Task goal
Locate every line in the records below that contains the word "subsubsection", and copy each one.

Collected data:
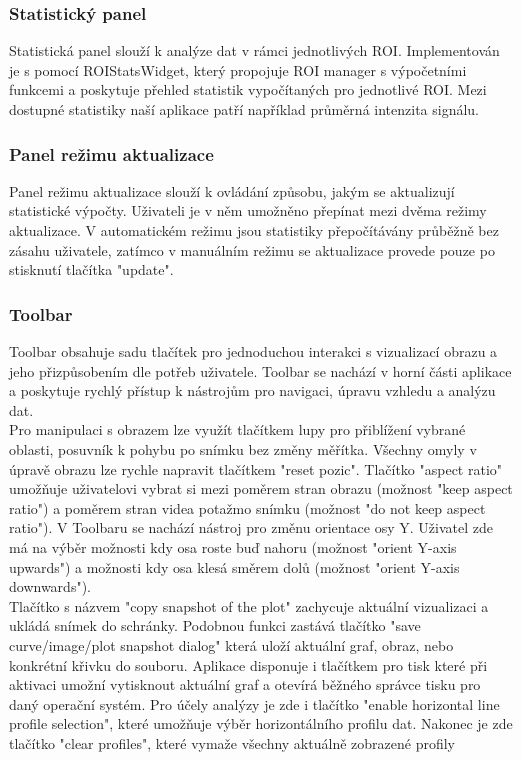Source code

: \documentclass{article}
\begin{document}
\subsubsection{Statistický panel}
Statistická panel slouží k analýze dat v rámci jednotlivých ROI. Implementován je s pomocí ROIStatsWidget, který propojuje ROI manager s výpočetními funkcemi a poskytuje přehled statistik vypočítaných pro jednotlivé ROI. Mezi dostupné statistiky naší aplikace patří například průměrná intenzita signálu.

\subsubsection{Panel režimu aktualizace}
Panel režimu aktualizace slouží k ovládání způsobu, jakým se aktualizují statistické výpočty. Uživateli je v něm umožněno přepínat mezi dvěma režimy aktualizace. V automatickém režimu jsou statistiky přepočítávány průběžně bez zásahu uživatele, zatímco v manuálním režimu se aktualizace provede pouze po stisknutí tlačítka "update".

\subsubsection{Toolbar}
Toolbar obsahuje sadu tlačítek pro jednoduchou interakci s vizualizací obrazu a jeho přizpůsobením dle potřeb uživatele. Toolbar se nachází v horní části aplikace a poskytuje rychlý přístup k nástrojům pro navigaci, úpravu vzhledu a analýzu dat.\\

Pro manipulaci s obrazem lze využít tlačítkem lupy pro přiblížení vybrané oblasti, posuvník k pohybu po snímku bez změny měřítka. Všechny omyly v úpravě obrazu lze rychle napravit tlačítkem "reset pozic". Tlačítko "aspect ratio" umožňuje uživatelovi vybrat si mezi poměrem stran obrazu (možnost "keep aspect  ratio") a poměrem stran videa potažmo snímku (možnost "do not keep aspect ratio"). V Toolbaru se nachází nástroj pro změnu orientace osy Y. Uživatel zde má na výběr možnosti kdy osa roste buď nahoru (možnost "orient Y-axis upwards") a možnosti kdy osa klesá směrem dolů (možnost "orient Y-axis downwards").\\

Tlačítko s názvem "copy snapshot of the plot" zachycuje aktuální vizualizaci a ukládá snímek do schránky. Podobnou funkci zastává tlačítko "save curve/image/plot snapshot dialog" která uloží aktuální graf, obraz, nebo konkrétní křivku do souboru. Aplikace disponuje i tlačítkem pro tisk které při aktivaci umožní vytisknout aktuální graf a otevírá běžného správce tisku pro daný operační systém. Pro účely analýzy je zde i tlačítko "enable horizontal line profile selection", které umožňuje výběr horizontálního profilu dat. Nakonec je zde tlačítko "clear profiles", které vymaže všechny aktuálně zobrazené profily
\end{document}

Response to this task
\subsubsection{Statistický panel}
\subsubsection{Panel režimu aktualizace}
\subsubsection{Toolbar}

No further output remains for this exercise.